Teaching Phonological Awareness on the iPad

As I wrote in last week's post I believe the iPad, and tablet computing, if it is to play a part in transforming schools, will have one of its biggest impacts on early childhood education. One area ripe for touch manipulation is the building of phonological awareness.

Sharon Walpole and Mike  McKenna point out that phonological awareness is a progression from basic alphabet knowledge, letter sounds, and then using letter patterns. In their book on differentiating K-3 literacy instruction they highlight the importance of direct and explicit instruction for basic reading skills.


I thought the whiteboard apps would be great for introducing and providing direct instruction in phonological awareness. I have had success using the magnetic letters app but I have been intrigued by the idea of using the iPad as a replacement for interactive white boards...So I gave the white board app a try.

The Letters


The first problem I encountered was the lack of a typing tool in most (at least the ones I tried) of the whiteboard apps. I tried Screenchomp and educreations and I could not find either. So I had to create a series of images for individual letters, onsets, and rimes.

I have made these publicly avaialable in my dropbox account as a zip file. Currently they are limited to a few onsets and rimes for CVC words. I hope to add blends, digraphs, CVCe, and other sound combinations in the future.

The images are also not perfectly sized. Basically I typed the letters in Word and used skitch to capture a screenshot.

If you would like the images visit my public dropbox folder (If you come across letters that need to be reformatted or would like to request specific elements drop me a comment)

The Apps


I must say I was underwhelmed by the whiteboard apps I tried (Screenchomp and educreations). If anyone uses a better app please let me know. First the good. Both the apps allowed me to import images from dropbox.
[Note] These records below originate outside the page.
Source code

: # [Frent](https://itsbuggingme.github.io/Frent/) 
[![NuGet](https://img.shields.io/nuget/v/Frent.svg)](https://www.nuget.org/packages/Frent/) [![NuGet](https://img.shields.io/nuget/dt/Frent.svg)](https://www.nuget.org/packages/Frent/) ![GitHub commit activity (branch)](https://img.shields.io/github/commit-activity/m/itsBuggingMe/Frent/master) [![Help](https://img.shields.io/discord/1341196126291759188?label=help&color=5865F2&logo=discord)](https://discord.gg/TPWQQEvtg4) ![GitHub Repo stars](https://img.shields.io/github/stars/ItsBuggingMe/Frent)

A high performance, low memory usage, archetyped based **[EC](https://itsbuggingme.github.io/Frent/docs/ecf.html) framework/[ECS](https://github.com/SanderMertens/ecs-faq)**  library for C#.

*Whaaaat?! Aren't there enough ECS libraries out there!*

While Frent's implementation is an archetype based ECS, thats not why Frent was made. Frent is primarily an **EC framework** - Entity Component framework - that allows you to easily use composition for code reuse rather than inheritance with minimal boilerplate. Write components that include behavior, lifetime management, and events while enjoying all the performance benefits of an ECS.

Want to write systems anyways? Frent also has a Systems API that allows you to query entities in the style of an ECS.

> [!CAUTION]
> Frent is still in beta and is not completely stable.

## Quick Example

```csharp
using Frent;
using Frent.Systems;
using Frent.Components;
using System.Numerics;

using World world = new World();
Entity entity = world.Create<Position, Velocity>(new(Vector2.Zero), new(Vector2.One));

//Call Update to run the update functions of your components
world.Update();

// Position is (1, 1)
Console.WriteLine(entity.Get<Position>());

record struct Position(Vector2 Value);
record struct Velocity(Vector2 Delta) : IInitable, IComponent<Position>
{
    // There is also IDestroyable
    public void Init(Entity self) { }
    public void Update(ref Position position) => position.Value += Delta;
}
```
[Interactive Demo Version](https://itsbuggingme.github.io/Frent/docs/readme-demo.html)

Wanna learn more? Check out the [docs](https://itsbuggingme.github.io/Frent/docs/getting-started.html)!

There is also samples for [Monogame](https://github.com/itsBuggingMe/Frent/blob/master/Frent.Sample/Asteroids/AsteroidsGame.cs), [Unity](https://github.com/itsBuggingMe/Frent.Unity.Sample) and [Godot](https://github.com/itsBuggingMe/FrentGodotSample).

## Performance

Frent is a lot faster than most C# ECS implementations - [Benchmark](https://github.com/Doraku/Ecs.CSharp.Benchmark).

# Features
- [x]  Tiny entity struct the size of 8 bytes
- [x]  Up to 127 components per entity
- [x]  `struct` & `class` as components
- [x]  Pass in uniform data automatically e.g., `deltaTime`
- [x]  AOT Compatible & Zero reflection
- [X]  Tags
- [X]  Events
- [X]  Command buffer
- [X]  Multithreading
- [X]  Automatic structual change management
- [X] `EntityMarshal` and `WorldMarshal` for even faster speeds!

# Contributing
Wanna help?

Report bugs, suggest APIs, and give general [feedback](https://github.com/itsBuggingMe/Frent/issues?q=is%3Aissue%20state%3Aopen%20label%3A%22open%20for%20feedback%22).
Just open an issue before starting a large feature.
However, with Screenchomp, I could only have one image on the board at a time. The ability to manipulate multiple images is either nonexistent or not intuitive. Not something I am looking for in an app.

Educreations provided a workspace much more suitable to my needs. However I could not save whiteboards for later use. Worse still, each time I tried to record the activity I got an error message and lost the slides I had just spent time working on.

I must say both of these apps are young in their developmental lifespan and I have had a few conversations with either PR folks or developers and more feature rich (and hopefully stable) versions will be released in due time.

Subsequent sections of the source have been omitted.